These “truffles” couldn’t be easier to make, seriously!
Grab about two large handfuls of Medjool dates. I bought my dates in the organic/bulk section of my grocery store. They were medium-size, and it took 17 of them to make 1 packed cup of dates, which is what this recipe needs.
Also, don’t forget that you need to pull the pits out of your dates! This is super easy…just pull the date apart with your fingers, or squish it a bit, and the almond-shaped pit will reveal itself. You can pull it right out as quick as you please!

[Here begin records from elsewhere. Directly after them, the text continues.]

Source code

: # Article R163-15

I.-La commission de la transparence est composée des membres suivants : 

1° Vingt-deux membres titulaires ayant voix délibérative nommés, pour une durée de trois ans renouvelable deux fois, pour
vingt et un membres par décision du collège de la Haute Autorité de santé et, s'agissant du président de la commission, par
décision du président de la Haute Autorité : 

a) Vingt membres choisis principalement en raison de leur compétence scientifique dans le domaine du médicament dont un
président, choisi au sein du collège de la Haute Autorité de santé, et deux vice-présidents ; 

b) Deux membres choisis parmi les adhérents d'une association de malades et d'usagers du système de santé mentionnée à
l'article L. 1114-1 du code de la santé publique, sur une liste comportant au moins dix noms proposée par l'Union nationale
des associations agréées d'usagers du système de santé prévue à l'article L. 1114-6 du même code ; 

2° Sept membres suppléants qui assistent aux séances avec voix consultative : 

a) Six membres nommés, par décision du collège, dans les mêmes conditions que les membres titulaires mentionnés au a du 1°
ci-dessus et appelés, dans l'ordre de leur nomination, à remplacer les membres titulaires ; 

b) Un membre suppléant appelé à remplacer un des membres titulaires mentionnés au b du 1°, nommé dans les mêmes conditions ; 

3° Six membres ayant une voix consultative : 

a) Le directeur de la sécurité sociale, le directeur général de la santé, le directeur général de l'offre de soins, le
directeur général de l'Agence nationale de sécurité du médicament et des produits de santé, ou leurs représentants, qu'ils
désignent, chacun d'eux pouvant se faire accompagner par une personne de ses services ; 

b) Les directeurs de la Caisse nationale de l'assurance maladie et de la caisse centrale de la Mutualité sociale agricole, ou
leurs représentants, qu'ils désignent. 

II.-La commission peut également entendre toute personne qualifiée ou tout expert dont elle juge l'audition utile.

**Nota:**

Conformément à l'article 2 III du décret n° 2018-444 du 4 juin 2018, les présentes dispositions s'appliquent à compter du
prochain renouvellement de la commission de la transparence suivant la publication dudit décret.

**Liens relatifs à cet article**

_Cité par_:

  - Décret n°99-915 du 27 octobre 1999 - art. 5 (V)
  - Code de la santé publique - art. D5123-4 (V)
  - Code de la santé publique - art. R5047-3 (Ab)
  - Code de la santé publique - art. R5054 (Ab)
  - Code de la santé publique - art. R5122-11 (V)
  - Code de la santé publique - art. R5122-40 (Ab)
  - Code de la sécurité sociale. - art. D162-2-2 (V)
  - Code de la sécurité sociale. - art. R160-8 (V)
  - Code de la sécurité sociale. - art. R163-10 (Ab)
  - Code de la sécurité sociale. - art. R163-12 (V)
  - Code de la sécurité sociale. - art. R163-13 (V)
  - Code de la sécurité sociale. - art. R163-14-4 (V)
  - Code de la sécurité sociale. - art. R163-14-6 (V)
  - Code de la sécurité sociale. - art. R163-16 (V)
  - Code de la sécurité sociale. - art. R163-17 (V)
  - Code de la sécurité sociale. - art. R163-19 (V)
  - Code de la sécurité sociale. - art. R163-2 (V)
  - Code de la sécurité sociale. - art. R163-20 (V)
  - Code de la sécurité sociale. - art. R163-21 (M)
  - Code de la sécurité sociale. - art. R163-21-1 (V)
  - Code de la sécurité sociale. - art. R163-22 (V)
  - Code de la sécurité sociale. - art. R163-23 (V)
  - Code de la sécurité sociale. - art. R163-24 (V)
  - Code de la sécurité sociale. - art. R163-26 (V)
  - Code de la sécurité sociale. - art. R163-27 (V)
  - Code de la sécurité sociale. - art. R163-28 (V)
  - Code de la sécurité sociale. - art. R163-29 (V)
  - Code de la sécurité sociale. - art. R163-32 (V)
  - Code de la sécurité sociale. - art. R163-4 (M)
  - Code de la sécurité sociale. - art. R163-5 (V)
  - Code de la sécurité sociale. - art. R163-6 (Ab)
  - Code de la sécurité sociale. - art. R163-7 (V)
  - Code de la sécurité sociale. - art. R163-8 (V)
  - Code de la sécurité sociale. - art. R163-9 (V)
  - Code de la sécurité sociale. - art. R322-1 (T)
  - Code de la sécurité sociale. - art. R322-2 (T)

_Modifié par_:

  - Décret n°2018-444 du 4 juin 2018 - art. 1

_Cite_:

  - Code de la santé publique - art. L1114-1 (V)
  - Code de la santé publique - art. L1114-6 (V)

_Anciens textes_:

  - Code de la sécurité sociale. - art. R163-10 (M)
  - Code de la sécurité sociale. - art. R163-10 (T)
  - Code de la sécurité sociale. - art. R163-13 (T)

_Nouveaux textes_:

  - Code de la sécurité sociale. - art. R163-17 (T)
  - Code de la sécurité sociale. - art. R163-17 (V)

Drop the dates and ¾ cup nuts into your food processor. I used half almonds and half pecans, two nuts I adore and happened to have on hand. You may notice that they are both a bit processed…alas. I only had slivered almonds, which are blanched to remove the skins and then chopped before packaging! But the pecans were originally purchased as raw halves, which I dry-roasted in the oven (on a cookie sheet with no oils or seasonings, for about 8 minutes at 300°, until fragrant and darker in color) a few weeks back so I could have toasted nuts in my oatmeal. Yum.
By the way, if you have the space it is best to store your nuts in the freezer. This will keep them fresher longer.
Add the cocoa powder, espresso or coffee powder, and vanilla. Continue to process on high speed until the nuts are all broken down and the mixture looks fairly even and mealy. (Sorry for the terrible photo; Jake really wanted me to stop taking pictures.)
At this point, the nuts will have released some oils that will help the mixture to stick together and form dense little balls. Perfect! If, however, you find that your mixture can’t stick to itself when you compact it (I squeezed a handful in the palm of my hand and it immediately formed a little block), you can always add 1 tsp. water to help it out.
Grab a cookie scoop and start forming the date nut mixture into balls! As I said earlier, you do need to compress the mixture quite a bit to get it to come together, but the sticky dates and the oils in the nuts should be all you need. Squeeze and roll into balls! I got 20 from mine (though when I made the same recipe with seeds instead of nuts, I got 23).
These will keep well in an air-tight container for up to 2 weeks, or longer in the refrigerator or freezer!
If you want to go a little fancier, or a little sweeter or chocolatey-er, I recommend rolling the balls in flaked coconut or cocoa powder, or even including some of these amazing allergy-friendly chocolate chips! I swear, they taste exactly like dairy chocolate chips, but they contain less sugar and are suitable for vegans!
1 cup pitted Medjool dates (about 17 medium)
6 tbsp. raw, roughly chopped almonds
6 tbsp. roughly chopped, dry-toasted pecans
¼ cup cocoa powder
1 tsp. espresso powder
pinch of salt
1 tsp. vanilla extract
Process the dates and nuts together in a food processor until rough and chunky, but even.
Add the cocoa powder, espresso powder, salt, and vanilla extract. Continue processing until fine and mealy.
Form into 1″ balls, pressing firmly to stick the ingredients together.
Store in an air-tight container in the refrigerator or freezer.